The first 200 or so pages of this mammoth autobiography are still, though, pretty good. A past master at relating a verbal anecdote, the former president of the United States has always known how to tell a story; and in spinning the tale of his own upbringing as a poor boy in the poor state of Arkansas he has found a rich seam. Claiming that he was forced to lead 'parallel lives' — a relatively normal one at school and one full of guilty secrets at home — he skilfully lays the foundations for what later on is to become the main line of defence for his misbehaviour in the White House. But he manages to do so with a gentle touch, and what emerges is the portrait of a chubby, self-possessed little boy born, appropriately, in a town called Hope but soon transferred to the wickeder ways of the local gambling city known as Hot Springs.

He was plainly devoted to his mother, an anaesthetist but also something of a local femme fatale, but, more strikingly, he contrives to depict his drunken, violent stepfather (his own father was killed in a motor accident before he was born) in a surprisingly sympathetic light. He is good, too, on his early, impoverished days at Georgetown university in Washington, DC, where he was lucky enough to secure a part-time job on Capitol Hill as an assistant clerk to the Senate Foreign Relations Committee.

It was in this capacity that he first got to know the committee's chairman, and junior senator from Arkansas. J. William Fulbright. This, far more than his much vaunted meeting as a 17-year-old with Present Kennedy in the White House rose garden, was to provide him with his first decisive break. Would he ever have got a Rhodes scholarship to Oxford without the backing of Fulbright, already responsible for the scholarship programme bearing his own name? He discloses here that Fulbright wrote a generous letter of recommendation on his behalf and the suspicion has to be that this made all the difference. (Full credit, though, to Clinton for candidly admitting that applying from Arkansas 'was a big advantage — I probably wouldn't have made it if I'd been from New York, California or some other big state'.) Then, at least through his first year at Oxford — like his daughter, Chelsea, he was at Univ. — Clinton contrives to keep his reader's interest. There is a particularly vivid portrait of the college's chief porter, one Douglas Millin, whose gruff, informal ways obviously appealed to the future president — more, unfortunately, than his more formal studies appear to have done (his failure to take any form of degree is passed over in silence). Nor is much light thrown on the central mystery of Clinton's time at Oxford: how was it that a relatively dedicated student in his first year became virtually an absentee vagrant in his second? The best we are offered by way of explanation, and that only by reading between the lines, is that lurking very much in the background in his second year was anxiety over his 'draft status' and a fear that, despite his own best, resourceful efforts, he might still be called up for service in Vietnam. But it has to be said that the details presented here of how in the end he did manage to evade the draft are not much more illuminating than the explanation he offered at the time of the New Hampshire primary during his first presidential campaign of 1992.

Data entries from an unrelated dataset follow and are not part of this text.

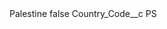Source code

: <?xml version="1.0" encoding="UTF-8"?>
<CustomMetadata xmlns="http://soap.sforce.com/2006/04/metadata" xmlns:xsi="http://www.w3.org/2001/XMLSchema-instance" xmlns:xsd="http://www.w3.org/2001/XMLSchema">
    <label>Palestine</label>
    <protected>false</protected>
    <values>
        <field>Country_Code__c</field>
        <value xsi:type="xsd:string">PS</value>
    </values>
</CustomMetadata>
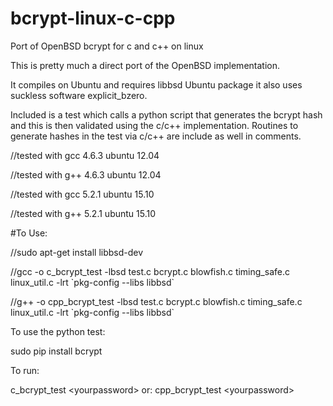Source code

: # bcrypt-linux-c-cpp
Port of OpenBSD bcrypt for c and c++ on linux

This is pretty much a direct port of the OpenBSD implementation.

It compiles on Ubuntu and requires libbsd Ubuntu package it also uses
suckless software explicit_bzero.

Included is a test which calls a python script that generates
the bcrypt hash and this is then validated using the c/c++
implementation. Routines to generate hashes in the test via
c/c++ are include as well in comments.

//tested with gcc 4.6.3 ubuntu 12.04

//tested with g++ 4.6.3 ubuntu 12.04

//tested with gcc 5.2.1 ubuntu 15.10

//tested with g++ 5.2.1 ubuntu 15.10

#To Use:

//sudo apt-get install libbsd-dev

//gcc -o c_bcrypt_test -lbsd test.c bcrypt.c blowfish.c timing_safe.c linux_util.c -lrt \`pkg-config --libs libbsd\`

//g++ -o cpp_bcrypt_test -lbsd test.c bcrypt.c blowfish.c timing_safe.c linux_util.c -lrt \`pkg-config --libs libbsd\`

To use the python test:

sudo pip install bcrypt

To run:

c_bcrypt_test \<yourpassword\>
or:
cpp_bcrypt_test  \<yourpassword\>
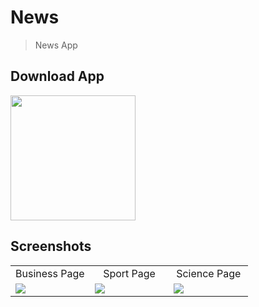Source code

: # News

> News App

## Download App
<a href="https://github.com/ahmedehab122/News_app/releases/download/v1/News.apk"><img src="https://playerzon.com/asset/download.png" width="200"></img></a>

## Screenshots
<table width="100%">
  <tr>
    <td width="33.3%" align="center">
      Business Page
    </td>
        <td width="33.3%" align="center">
      Sport Page 
    </td>
    <td width="33.3%" align="center">
      Science Page
    </td>

  </tr>
  <tr>
  <td width="33.3%"><img src="https://user-images.githubusercontent.com/89398483/179770418-e6bcf7a5-3111-4a1b-bcec-4e3d51c85b9d.jpg"/></td>
   <td width="33.3%"><img src="https://user-images.githubusercontent.com/89398483/179770438-66d78564-0da7-42c2-b8d3-4e244997aab2.jpg"/></td>
     <td width="33.3%"><img src="https://user-images.githubusercontent.com/89398483/179770432-7e8a5b3e-7170-4475-bd09-5bcd3c788b7c.jpg"/></td>
 
 
 

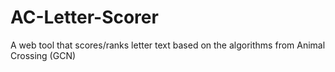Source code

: # AC-Letter-Scorer
A web tool that scores/ranks letter text based on the algorithms from Animal Crossing (GCN)
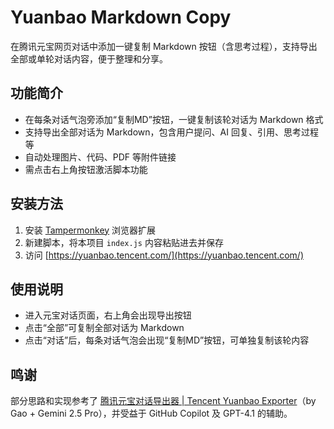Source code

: # Yuanbao Markdown Copy

在腾讯元宝网页对话中添加一键复制 Markdown 按钮（含思考过程），支持导出全部或单轮对话内容，便于整理和分享。

## 功能简介

- 在每条对话气泡旁添加“复制MD”按钮，一键复制该轮对话为 Markdown 格式
- 支持导出全部对话为 Markdown，包含用户提问、AI 回复、引用、思考过程等
- 自动处理图片、代码、PDF 等附件链接
- 需点击右上角按钮激活脚本功能

## 安装方法

1. 安装 [Tampermonkey](https://www.tampermonkey.net/) 浏览器扩展
2. 新建脚本，将本项目 `index.js` 内容粘贴进去并保存
3. 访问 [https://yuanbao.tencent.com/](https://yuanbao.tencent.com/)

## 使用说明

- 进入元宝对话页面，右上角会出现导出按钮
- 点击“全部”可复制全部对话为 Markdown
- 点击“对话”后，每条对话气泡会出现“复制MD”按钮，可单独复制该轮内容

## 鸣谢

部分思路和实现参考了 [腾讯元宝对话导出器 | Tencent Yuanbao Exporter](https://greasyfork.org/zh-CN/scripts/532431-%E8%85%BE%E8%AE%AF%E5%85%83%E5%AE%9D%E5%AF%B9%E8%AF%9D%E5%AF%BC%E5%87%BA%E5%99%A8-tencent-yuanbao-exporter)（by Gao + Gemini 2.5 Pro），并受益于 GitHub Copilot 及 GPT-4.1 的辅助。

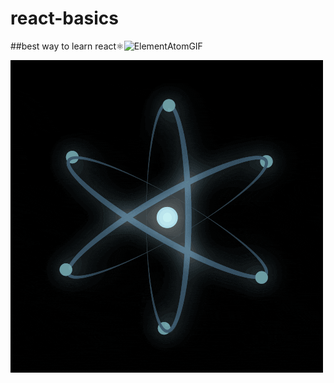 ﻿# react-basics
 
 
 ##best way to learn react⚛️![ElementAtomGIF](https://user-images.githubusercontent.com/78023279/197418357-ac88cc6e-c7e4-44bd-8ea2-f2b763a45718.gif)



!['react.gif'](react.gif)
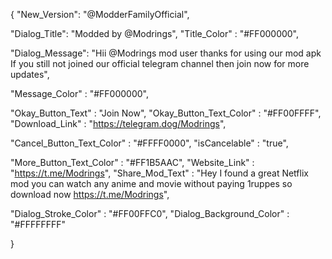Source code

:    {
"New_Version": "@ModderFamilyOfficial",

"Dialog_Title": "Modded by @Modrings",
"Title_Color" : "#FF000000",

"Dialog_Message": "Hii @Modrings mod user thanks for using our mod apk If you still not joined our official telegram channel then join now for more updates",

"Message_Color" : "#FF000000",

"Okay_Button_Text" : "Join Now",
"Okay_Button_Text_Color" : "#FF00FFFF",
"Download_Link" : "https://telegram.dog/Modrings",

"Cancel_Button_Text_Color" : "#FFFF0000",
"isCancelable" : "true",

"More_Button_Text_Color" : "#FF1B5AAC",
"Website_Link" : "https://t.me/Modrings",
"Share_Mod_Text" : "Hey I found a great Netflix mod you can watch any anime and movie without paying 1ruppes so download now https://t.me/Modrings",


"Dialog_Stroke_Color" : "#FF00FFC0",
"Dialog_Background_Color" : "#FFFFFFFF"

}

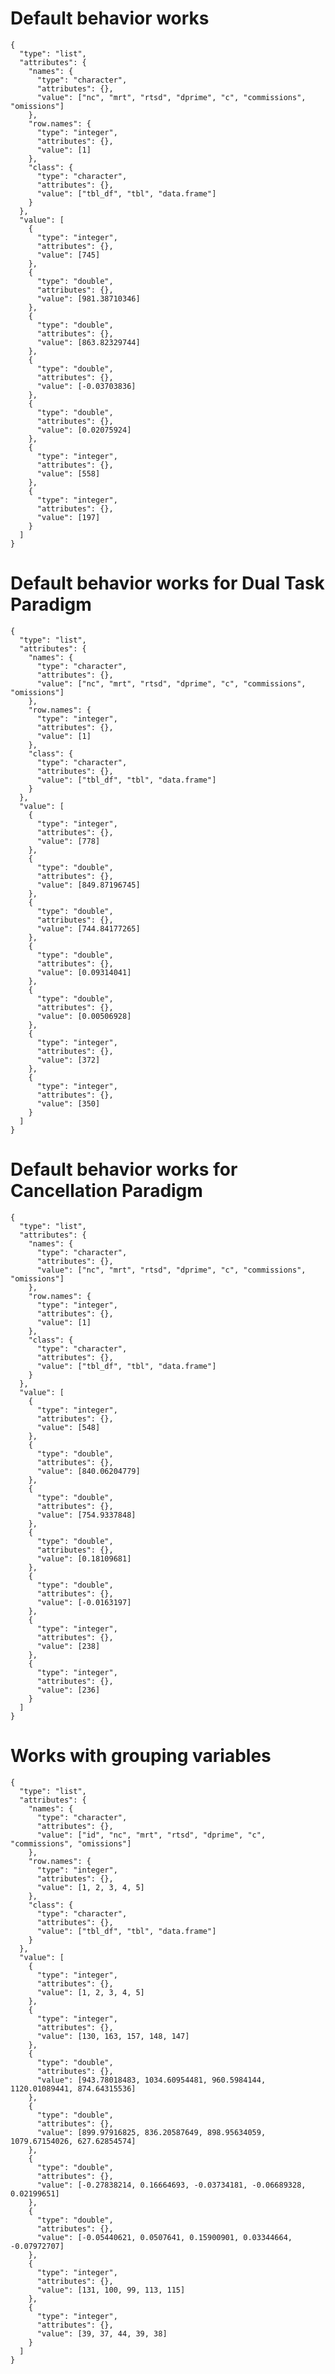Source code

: # Default behavior works

    {
      "type": "list",
      "attributes": {
        "names": {
          "type": "character",
          "attributes": {},
          "value": ["nc", "mrt", "rtsd", "dprime", "c", "commissions", "omissions"]
        },
        "row.names": {
          "type": "integer",
          "attributes": {},
          "value": [1]
        },
        "class": {
          "type": "character",
          "attributes": {},
          "value": ["tbl_df", "tbl", "data.frame"]
        }
      },
      "value": [
        {
          "type": "integer",
          "attributes": {},
          "value": [745]
        },
        {
          "type": "double",
          "attributes": {},
          "value": [981.38710346]
        },
        {
          "type": "double",
          "attributes": {},
          "value": [863.82329744]
        },
        {
          "type": "double",
          "attributes": {},
          "value": [-0.03703836]
        },
        {
          "type": "double",
          "attributes": {},
          "value": [0.02075924]
        },
        {
          "type": "integer",
          "attributes": {},
          "value": [558]
        },
        {
          "type": "integer",
          "attributes": {},
          "value": [197]
        }
      ]
    }

# Default behavior works for Dual Task Paradigm

    {
      "type": "list",
      "attributes": {
        "names": {
          "type": "character",
          "attributes": {},
          "value": ["nc", "mrt", "rtsd", "dprime", "c", "commissions", "omissions"]
        },
        "row.names": {
          "type": "integer",
          "attributes": {},
          "value": [1]
        },
        "class": {
          "type": "character",
          "attributes": {},
          "value": ["tbl_df", "tbl", "data.frame"]
        }
      },
      "value": [
        {
          "type": "integer",
          "attributes": {},
          "value": [778]
        },
        {
          "type": "double",
          "attributes": {},
          "value": [849.87196745]
        },
        {
          "type": "double",
          "attributes": {},
          "value": [744.84177265]
        },
        {
          "type": "double",
          "attributes": {},
          "value": [0.09314041]
        },
        {
          "type": "double",
          "attributes": {},
          "value": [0.00506928]
        },
        {
          "type": "integer",
          "attributes": {},
          "value": [372]
        },
        {
          "type": "integer",
          "attributes": {},
          "value": [350]
        }
      ]
    }

# Default behavior works for Cancellation Paradigm

    {
      "type": "list",
      "attributes": {
        "names": {
          "type": "character",
          "attributes": {},
          "value": ["nc", "mrt", "rtsd", "dprime", "c", "commissions", "omissions"]
        },
        "row.names": {
          "type": "integer",
          "attributes": {},
          "value": [1]
        },
        "class": {
          "type": "character",
          "attributes": {},
          "value": ["tbl_df", "tbl", "data.frame"]
        }
      },
      "value": [
        {
          "type": "integer",
          "attributes": {},
          "value": [548]
        },
        {
          "type": "double",
          "attributes": {},
          "value": [840.06204779]
        },
        {
          "type": "double",
          "attributes": {},
          "value": [754.9337848]
        },
        {
          "type": "double",
          "attributes": {},
          "value": [0.18109681]
        },
        {
          "type": "double",
          "attributes": {},
          "value": [-0.0163197]
        },
        {
          "type": "integer",
          "attributes": {},
          "value": [238]
        },
        {
          "type": "integer",
          "attributes": {},
          "value": [236]
        }
      ]
    }

# Works with grouping variables

    {
      "type": "list",
      "attributes": {
        "names": {
          "type": "character",
          "attributes": {},
          "value": ["id", "nc", "mrt", "rtsd", "dprime", "c", "commissions", "omissions"]
        },
        "row.names": {
          "type": "integer",
          "attributes": {},
          "value": [1, 2, 3, 4, 5]
        },
        "class": {
          "type": "character",
          "attributes": {},
          "value": ["tbl_df", "tbl", "data.frame"]
        }
      },
      "value": [
        {
          "type": "integer",
          "attributes": {},
          "value": [1, 2, 3, 4, 5]
        },
        {
          "type": "integer",
          "attributes": {},
          "value": [130, 163, 157, 148, 147]
        },
        {
          "type": "double",
          "attributes": {},
          "value": [943.78018483, 1034.60954481, 960.5984144, 1120.01089441, 874.64315536]
        },
        {
          "type": "double",
          "attributes": {},
          "value": [899.97916825, 836.20587649, 898.95634059, 1079.67154026, 627.62854574]
        },
        {
          "type": "double",
          "attributes": {},
          "value": [-0.27838214, 0.16664693, -0.03734181, -0.06689328, 0.02199651]
        },
        {
          "type": "double",
          "attributes": {},
          "value": [-0.05440621, 0.0507641, 0.15900901, 0.03344664, -0.07972707]
        },
        {
          "type": "integer",
          "attributes": {},
          "value": [131, 100, 99, 113, 115]
        },
        {
          "type": "integer",
          "attributes": {},
          "value": [39, 37, 44, 39, 38]
        }
      ]
    }

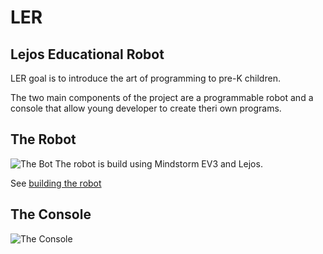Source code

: # LER 
## Lejos Educational Robot
LER goal is to introduce the art of programming to pre-K children.

The two main components of the project are a programmable robot and a console that allow young developer to create theri own programs.

## The Robot
![The Bot](https://raw.githubusercontent.com/lucavix/ler/master/docs/thebot.jpg)
The robot is build using Mindstorm EV3 and Lejos.

See [building the robot](https://github.com/lucavix/ler/wiki/therobot)

## The Console
![The Console](https://raw.githubusercontent.com/lucavix/ler/master/docs/theconsole.png)
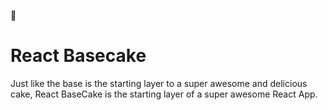 :cake:
# React Basecake
Just like the base is the starting layer to a super awesome and delicious cake, React BaseCake is the starting layer of a super awesome React App.
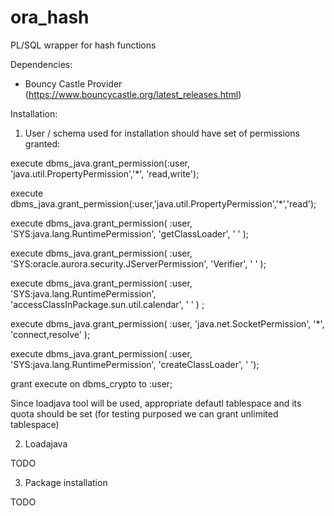 # ora_hash
PL/SQL wrapper for hash functions


Dependencies:
- Bouncy Castle Provider (https://www.bouncycastle.org/latest_releases.html)

Installation:

1. User / schema used for installation should have set of permissions granted:

execute dbms_java.grant_permission(:user, 'java.util.PropertyPermission','*', 'read,write');

execute dbms_java.grant_permission(:user,'java.util.PropertyPermission','*','read');

execute dbms_java.grant_permission( :user, 'SYS:java.lang.RuntimePermission', 'getClassLoader', ' ' );

execute dbms_java.grant_permission( :user, 'SYS:oracle.aurora.security.JServerPermission', 'Verifier', ' ' );

execute dbms_java.grant_permission( :user, 'SYS:java.lang.RuntimePermission', 'accessClassInPackage.sun.util.calendar', ' ' ) ; 

execute dbms_java.grant_permission( :user, 'java.net.SocketPermission', '*', 'connect,resolve' );

execute dbms_java.grant_permission( :user, 'SYS:java.lang.RuntimePermission', 'createClassLoader', ' ');


grant execute on dbms_crypto to :user;

Since loadjava tool will be used, appropriate defautl tablespace and its quota should be set (for testing purposed we can grant unlimited tablespace)

2. Loadajava

TODO

3. Package installation

TODO
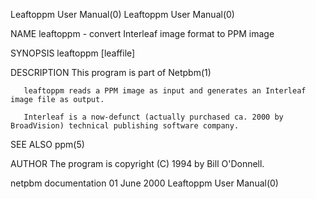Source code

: Leaftoppm User Manual(0)                                                                                                                                                             Leaftoppm User Manual(0)



NAME
       leaftoppm - convert Interleaf image format to PPM image


SYNOPSIS
       leaftoppm [leaffile]


DESCRIPTION
       This program is part of Netpbm(1)

       leaftoppm reads a PPM image as input and generates an Interleaf image file as output.

       Interleaf is a now-defunct (actually purchased ca. 2000 by BroadVision) technical publishing software company.


SEE ALSO
       ppm(5)



AUTHOR
       The program is copyright (C) 1994 by Bill O'Donnell.



netpbm documentation                                                                             01 June 2000                                                                        Leaftoppm User Manual(0)
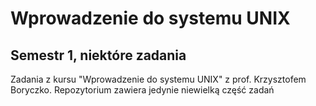 # Wprowadzenie do systemu UNIX
## Semestr 1, niektóre zadania
Zadania z kursu "Wprowadzenie do systemu UNIX" z prof. Krzysztofem Boryczko. Repozytorium zawiera jedynie niewielką część zadań
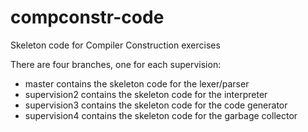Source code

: # compconstr-code
Skeleton code for Compiler Construction exercises

There are four branches, one for each supervision:
* master contains the skeleton code for the lexer/parser
* supervision2 contains the skeleton code for the interpreter 
* supervision3 contains the skeleton code for the code generator
* supervision4 contains the skeleton code for the garbage collector

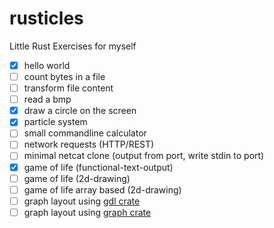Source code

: # rusticles
Little Rust Exercises for myself

* [x] hello world
* [ ] count bytes in a file
* [ ] transform file content
* [ ] read a bmp
* [x] draw a circle on the screen
* [x] particle system
* [ ] small commandline calculator
* [ ] network requests (HTTP/REST)
* [ ] minimal netcat clone (output from port, write stdin to port)
* [x] game of life (functional-text-output)
* [ ] game of life (2d-drawing)
* [ ] game of life array based (2d-drawing)
* [ ] graph layout using [gdl crate](https://docs.rs/gdl/0.2.6/gdl/graph/index.html)
* [ ] graph layout using [graph crate](https://docs.rs/graph/0.2.0/graph/)

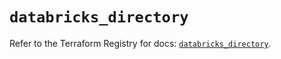# `databricks_directory`

Refer to the Terraform Registry for docs: [`databricks_directory`](https://registry.terraform.io/providers/databricks/databricks/1.42.0/docs/resources/directory).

When does his book start going downhill? To answer, 'once Hillary first appears on stage' must sound ungallant; but the process of her beatification (to which the whole work seems dedicated) does inevitably slow the pace and diminish the narrative's momentum. It says something, though, for changing standards not merely in America but even more in boondocks, Baptist Arkansas that the author is able casually to reveal that the two of them lived together for four whole years before they were eventually married in 1975. No evidence exists that this was every brought up to impede the progress up the greasy pole of the 'boy governor' — he was 32 when he was first elected.

Sadly, however, it is that pole that finally does this book in. What starts off as a picaresque romance — and, come to think of it, Bill Clinton is a bit like Tom Jones — gets transformed into a boring political chronicle. The fault may well lie with the kind of engagement diary that every officeholder has kept for him — for somehow, once our hero gets his feet under the desk in the governor's mansion, no base is left untouched, no tribute unpaid, no celebrity unsung. It all becomes rather like swimming through treacle, a daunting experience not helped by sentences of such total banality as 'The White House is special at Christmastime'.

In the acknowledgments at the end of the book Clinton offers lavish praise of his American editor, Bob Gottlieb — 'I was told that he was the best there was at his craft and he turned out to be that and more.' Not on this form, he didn't. Somewhere in this fat, bloated tome there is a lean, muscular story struggling to get out. But it never quite makes it and all we are left with is a wobbly heap of political blancmange.